[[ Records shown open ]]
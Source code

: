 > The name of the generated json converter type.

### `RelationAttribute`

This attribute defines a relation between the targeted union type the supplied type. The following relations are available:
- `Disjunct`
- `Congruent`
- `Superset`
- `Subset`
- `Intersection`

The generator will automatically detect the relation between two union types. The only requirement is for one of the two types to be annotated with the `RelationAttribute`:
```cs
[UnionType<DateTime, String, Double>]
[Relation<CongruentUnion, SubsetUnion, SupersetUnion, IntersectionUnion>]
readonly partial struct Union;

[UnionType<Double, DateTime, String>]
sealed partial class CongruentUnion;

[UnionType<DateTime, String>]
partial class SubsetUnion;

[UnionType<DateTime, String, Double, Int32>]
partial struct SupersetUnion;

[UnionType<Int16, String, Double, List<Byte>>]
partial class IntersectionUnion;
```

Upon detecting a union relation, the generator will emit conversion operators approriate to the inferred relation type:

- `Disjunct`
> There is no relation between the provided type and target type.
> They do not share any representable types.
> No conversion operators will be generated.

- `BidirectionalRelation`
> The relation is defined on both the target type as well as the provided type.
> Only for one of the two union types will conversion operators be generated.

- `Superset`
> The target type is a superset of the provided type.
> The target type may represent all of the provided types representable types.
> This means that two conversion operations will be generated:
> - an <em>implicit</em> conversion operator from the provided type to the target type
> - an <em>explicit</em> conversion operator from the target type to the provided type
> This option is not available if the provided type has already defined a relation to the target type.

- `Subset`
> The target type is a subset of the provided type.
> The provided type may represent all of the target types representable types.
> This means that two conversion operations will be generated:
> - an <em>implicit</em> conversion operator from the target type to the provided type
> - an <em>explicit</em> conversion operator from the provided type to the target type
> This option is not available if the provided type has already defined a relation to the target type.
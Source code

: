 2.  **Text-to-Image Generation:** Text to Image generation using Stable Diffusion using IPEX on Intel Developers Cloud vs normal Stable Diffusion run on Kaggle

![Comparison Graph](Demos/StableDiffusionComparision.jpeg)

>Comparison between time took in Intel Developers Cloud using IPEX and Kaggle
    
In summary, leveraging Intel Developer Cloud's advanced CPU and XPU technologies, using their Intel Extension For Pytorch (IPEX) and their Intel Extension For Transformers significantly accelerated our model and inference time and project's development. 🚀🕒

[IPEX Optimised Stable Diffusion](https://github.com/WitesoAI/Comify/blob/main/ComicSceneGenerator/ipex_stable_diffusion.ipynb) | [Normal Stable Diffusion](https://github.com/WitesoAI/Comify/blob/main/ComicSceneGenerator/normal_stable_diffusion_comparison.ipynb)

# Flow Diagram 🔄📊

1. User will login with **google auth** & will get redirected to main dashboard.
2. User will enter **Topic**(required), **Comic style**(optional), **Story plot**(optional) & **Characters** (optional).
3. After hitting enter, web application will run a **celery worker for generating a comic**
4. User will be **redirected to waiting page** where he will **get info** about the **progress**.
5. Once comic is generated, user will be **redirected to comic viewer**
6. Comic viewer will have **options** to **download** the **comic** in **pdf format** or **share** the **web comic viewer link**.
[[ Records shown closed ]]
Across the data, find each line that has "with" in it and copy that line.

The generator will automatically detect the relation between two union types. The only requirement is for one of the two types to be annotated with the `RelationAttribute`:
1. User will login with **google auth** & will get redirected to main dashboard.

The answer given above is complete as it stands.